Thanks for your detailed report!

Yeah this was an area of concern originally:

Note: On systems that have mixed performance and efficiency cores (P+E) you may find that VM performance is decreased due to the way LXD now pins some of the VM’s vCPUs to efficiency cores rather than letting the Linux scheduler dynamically schedule them. You can use the explicit CPU pinning feature if needed to avoid this.

https://discourse.ubuntu.com/t/lxd-6-1-has-been-released/46259#vm-automatic-core-pinning-load-balancing

But we are considering option 2 and 3 of your suggestions.

pkramme commented 1 month ago

Thank you for your quick response! Would it be possible to get a patch for the 6.1 series that would give us the option to turn this off? Otherwise we'd have to write tooling to repin the VMs based on things like stealtime or cpu pressure. We'd much rather just let the kernel handle it.

tomponline commented 1 month ago

Thank you for your quick response! Would it be possible to get a patch for the 6.1 series that would give us the option to turn this off? Otherwise we'd have to write tooling to repin the VMs based on things like stealtime or cpu pressure. We'd much rather just let the kernel handle it.

The latest 5.21/stable LTS series does not have this feature (on purpose because it changes the default behaviour) so you could try that. Its more suitable for production purposes anyway as the latest/stable channel is the moving feature release channel and doesn't support downgrades.

See https://documentation.ubuntu.com/lxd/en/latest/installing/#installing-release

The 6.1 release won't get patches now, but will be replaced by 6.2, 6.3 etc. Hopefully we can land the new settings in one of those 2 releases, but 6.2 is imminent and might not make it in there.
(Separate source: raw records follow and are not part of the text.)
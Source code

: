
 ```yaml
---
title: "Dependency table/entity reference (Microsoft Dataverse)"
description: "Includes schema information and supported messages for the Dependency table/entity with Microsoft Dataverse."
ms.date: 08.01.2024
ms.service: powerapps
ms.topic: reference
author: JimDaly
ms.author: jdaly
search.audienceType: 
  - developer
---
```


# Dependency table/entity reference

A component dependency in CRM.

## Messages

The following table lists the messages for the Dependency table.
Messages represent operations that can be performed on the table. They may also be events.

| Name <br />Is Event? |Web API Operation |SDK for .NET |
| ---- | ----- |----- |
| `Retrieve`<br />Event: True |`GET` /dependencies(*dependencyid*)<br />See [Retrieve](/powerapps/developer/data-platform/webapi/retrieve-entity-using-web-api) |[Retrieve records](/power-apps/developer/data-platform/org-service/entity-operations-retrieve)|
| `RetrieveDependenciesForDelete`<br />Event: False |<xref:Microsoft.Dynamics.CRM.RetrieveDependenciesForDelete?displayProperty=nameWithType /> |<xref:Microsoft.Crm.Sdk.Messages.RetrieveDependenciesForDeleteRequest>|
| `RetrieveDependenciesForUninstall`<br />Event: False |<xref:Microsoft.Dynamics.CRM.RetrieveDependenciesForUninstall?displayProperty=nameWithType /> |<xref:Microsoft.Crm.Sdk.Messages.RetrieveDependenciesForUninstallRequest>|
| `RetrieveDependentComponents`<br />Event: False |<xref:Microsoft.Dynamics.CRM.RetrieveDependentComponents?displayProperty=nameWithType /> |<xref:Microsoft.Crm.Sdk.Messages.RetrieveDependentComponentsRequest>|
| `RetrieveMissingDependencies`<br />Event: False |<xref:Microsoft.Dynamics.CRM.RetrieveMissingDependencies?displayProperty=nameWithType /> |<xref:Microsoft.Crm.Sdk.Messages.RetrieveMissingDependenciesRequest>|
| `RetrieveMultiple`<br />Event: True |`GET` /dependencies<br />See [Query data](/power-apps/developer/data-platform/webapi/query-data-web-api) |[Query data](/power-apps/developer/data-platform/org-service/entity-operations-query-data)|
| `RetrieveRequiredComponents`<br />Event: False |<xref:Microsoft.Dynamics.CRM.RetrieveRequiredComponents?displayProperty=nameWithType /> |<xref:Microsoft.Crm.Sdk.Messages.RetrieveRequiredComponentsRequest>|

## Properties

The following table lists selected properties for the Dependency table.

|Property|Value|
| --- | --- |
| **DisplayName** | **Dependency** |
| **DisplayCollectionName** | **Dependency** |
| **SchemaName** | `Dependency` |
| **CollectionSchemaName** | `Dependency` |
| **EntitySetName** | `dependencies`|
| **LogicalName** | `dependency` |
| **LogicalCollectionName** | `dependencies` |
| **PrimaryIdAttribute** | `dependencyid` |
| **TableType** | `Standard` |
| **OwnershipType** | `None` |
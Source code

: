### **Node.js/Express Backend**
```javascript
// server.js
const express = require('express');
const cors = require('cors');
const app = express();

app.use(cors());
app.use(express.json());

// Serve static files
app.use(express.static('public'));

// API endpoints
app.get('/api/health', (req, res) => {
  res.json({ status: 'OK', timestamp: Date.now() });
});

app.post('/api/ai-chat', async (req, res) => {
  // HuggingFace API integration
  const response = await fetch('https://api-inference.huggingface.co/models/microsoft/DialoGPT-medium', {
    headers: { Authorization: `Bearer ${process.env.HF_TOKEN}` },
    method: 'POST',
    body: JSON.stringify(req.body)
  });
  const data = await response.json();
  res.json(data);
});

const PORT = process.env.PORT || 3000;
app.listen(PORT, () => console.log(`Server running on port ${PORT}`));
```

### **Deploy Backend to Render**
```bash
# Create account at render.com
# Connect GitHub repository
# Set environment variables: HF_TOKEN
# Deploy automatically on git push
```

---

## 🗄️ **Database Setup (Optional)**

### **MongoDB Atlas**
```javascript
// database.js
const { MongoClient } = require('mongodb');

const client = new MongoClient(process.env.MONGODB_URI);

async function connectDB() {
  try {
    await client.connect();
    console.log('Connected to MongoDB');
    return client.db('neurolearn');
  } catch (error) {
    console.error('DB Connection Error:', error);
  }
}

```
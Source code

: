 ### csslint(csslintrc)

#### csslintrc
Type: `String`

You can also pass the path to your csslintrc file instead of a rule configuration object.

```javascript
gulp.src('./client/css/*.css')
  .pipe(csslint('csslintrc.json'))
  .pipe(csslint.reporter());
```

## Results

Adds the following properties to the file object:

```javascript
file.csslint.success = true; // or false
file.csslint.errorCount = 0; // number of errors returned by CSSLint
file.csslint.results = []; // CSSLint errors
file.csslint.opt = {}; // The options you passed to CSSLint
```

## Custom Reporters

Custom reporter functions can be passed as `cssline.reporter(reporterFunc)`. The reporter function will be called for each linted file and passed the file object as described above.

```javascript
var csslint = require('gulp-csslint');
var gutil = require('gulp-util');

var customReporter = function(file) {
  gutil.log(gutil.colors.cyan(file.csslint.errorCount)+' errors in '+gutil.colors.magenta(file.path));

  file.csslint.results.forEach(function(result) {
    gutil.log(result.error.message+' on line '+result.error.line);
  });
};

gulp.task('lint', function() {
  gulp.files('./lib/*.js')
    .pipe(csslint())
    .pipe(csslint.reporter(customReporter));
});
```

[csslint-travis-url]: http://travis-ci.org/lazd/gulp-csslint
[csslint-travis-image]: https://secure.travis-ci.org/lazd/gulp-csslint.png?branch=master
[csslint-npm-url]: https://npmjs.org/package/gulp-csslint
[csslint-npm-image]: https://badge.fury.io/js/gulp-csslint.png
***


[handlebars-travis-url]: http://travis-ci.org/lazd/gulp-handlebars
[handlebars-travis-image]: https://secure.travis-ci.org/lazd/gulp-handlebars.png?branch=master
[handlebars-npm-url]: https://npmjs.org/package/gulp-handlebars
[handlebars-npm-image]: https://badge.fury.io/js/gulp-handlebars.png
tomponline commented 1 month ago

Chatting with @morphis and he proposes having a new setting:

limits.cpu.pin_strategy=[none|auto]

Where none will disable auto pinning (the new default) and auto would be the current default behaviour for 6.1.

pkramme commented 1 month ago

This would be great. We've begun reverting to 5.21, but having the option to disable this is great, especially when we'd eventually use the next LTS release or when staying on the feature branches. Thanks a lot for your work so far @tomponline and @kadinsayani!